In addition to designing the ISIM structure, NASA Goddard provides other infrastructure subsystems critical for the operation of the instruments, including the ISIM Thermal Control Subsystem; ISIM Control and Data Handling Subsystem; ISIM Remote Services Unit; ISIM Flight Software; ISIM Electronics Compartment, and ISIM Harness Assemblies.
The ISIM itself is very complicated and is broken into three distinct areas:
The first area involves the cryogenic instrument module. This is a critical area, because it keeps the instrument cool. Otherwise, the Webb telescope's heat would interfere with the science instruments’ infrared cameras. So, the module keeps components as cold as -389 degrees Fahrenheit (39 Kelvin).

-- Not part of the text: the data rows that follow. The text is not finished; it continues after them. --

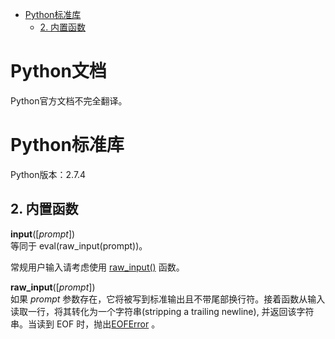 * [Python标准库](#python标准库)  
	* [2. 内置函数](#2-内置函数)  

# Python文档
Python官方文档不完全翻译。  
# Python标准库
Python版本：2.7.4
## 2. 内置函数
**input**([*prompt*])  
等同于 eval(raw_input(prompt))。  

常规用户输入请考虑使用 [raw_input()](https://docs.python.org/2.7/library/functions.html#raw_input) 函数。

**raw_input**([*prompt*])  
如果 *prompt* 参数存在，它将被写到标准输出且不带尾部换行符。接着函数从输入读取一行，将其转化为一个字符串(stripping a trailing newline), 并返回该字符串。当读到 EOF 时，抛出[EOFError](https://docs.python.org/2.7/library/exceptions.html#exceptions.EOFError) 。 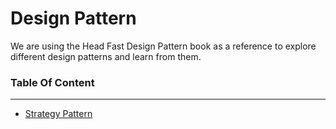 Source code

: Design Pattern
===
We are using the Head Fast Design Pattern book as a reference to explore different design patterns and learn from them.

### Table Of Content
---
- [Strategy Pattern](https://github.com/Xeron07/design-pattern/tree/main/duck)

The MIRI instrument is further cooled by a cryocooler refrigerator to -447 degrees Fahrenheit (7 Kelvin).
The second area is the ISIM Electronics Compartment, which provides the mounting surfaces and a thermally-controlled environment for the instrument control electronics.
The third area is the ISIM Command and Data Handling subsystem, which includes ISIM flight Software, and the MIRI cryocooler compressor and control electronics.
NASA Goddard will be assembling and testing the ISIM and its components over the next several years. The integrated ISIM will then be mounted onto the main Webb telescope.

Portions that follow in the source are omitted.